Harrassment

Bothered,

Sounds like you should be bothered. You also have a way to make it stop. It’s called domestic criminal trespass and your husband can be charged with it if he comes on the property without your permission. I would suggest sending him a letter instructing him not to come back to the residence, and then you can have him charged.

You may also want to consider changing the locks.

You need to be aware that after the divorce judgment goes through that both of you lose the right to sue the other for property distribution (called equitable distribution; you can read more about it on our website), alimony, and post-separation support. If you aren’t interested in alimony or PSS, you may just want to let the divorce go through, though. After it’s final, he has no claim to the marital residence.

This assumes you haven’t signed a separation agreement, of course.

As far as the nasty emails, there’s not much more you can do, really. People who are determined to email nasty stuff can find a way to do it. If blocking addresses isn’t working, I would suggest deleting them. If you don’t respond, he’ll probably get bored. You may want to consider printing them and keeping them first, though.
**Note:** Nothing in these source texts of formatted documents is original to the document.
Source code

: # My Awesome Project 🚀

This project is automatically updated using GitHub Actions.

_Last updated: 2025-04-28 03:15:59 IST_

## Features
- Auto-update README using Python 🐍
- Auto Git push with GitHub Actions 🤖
Emails can be pretty good evidence, should you ever need it.

David L. McGuire
Attorney
The Rosen Law Firm
4101 Lake Boone Trail, Suite 200
Raleigh, North Carolina 27607
NCdivorce.com
(919)787-6668

The response posted above is based upon the limited factual information made available and is not intended as a full and complete response to the question. The only reliable manner to obtain complete and adequate legal advice is to consult with an attorney, fully explain your situation, and allow the attorney sufficient opportunity to research the applicable law and facts required to render an accurate opinion. The basic information provided above is intended as a public service but a full discussion with an attorney should be undertaken before taking any action.

thank you, i will change the locks and write a letter.

hi,
my soon to be ex filed a self-help divorce with which i was served and the divorce will be final anytime after dec 11th. he moved out of my house where he lived for the two month duration of the marriage over a year ago. i have repeatedly told him to get his things from my house. he has said he doesnt want the and i should get rid of them. he comes to my house (which he gave up all legal claims to when i refinanced)when he thinks no one is here and goes through things. when he find certain items missing, he goes home and proceeds to email me a vulgar insulting note about how i got rid of his stuff. i never respond to these messages. then he would send a subsequent message telling me again to sell the stuff and he doesnt want any of it or the proceeds. then he repeats the coming agai. i was out of town on sat and he came on to the property again. my 14 year old daughter was home alone and scared stiff because this man is irrational and unbalanced. he went home and tried to email me, found i had blocked his address, and proceeded to make up a fake yahoo address with one of my friends name and send it. when i open it, i see the same abusive stuff.
what can i do to keep him away from us and off my property and stop his nasty messages. i am installing an alarm system tomorrow but that doesnt stop him for coming on the property going under the house. i called th epolice and they said we were still married legally so they cant do anything. can i go downtown and file a complaint or something?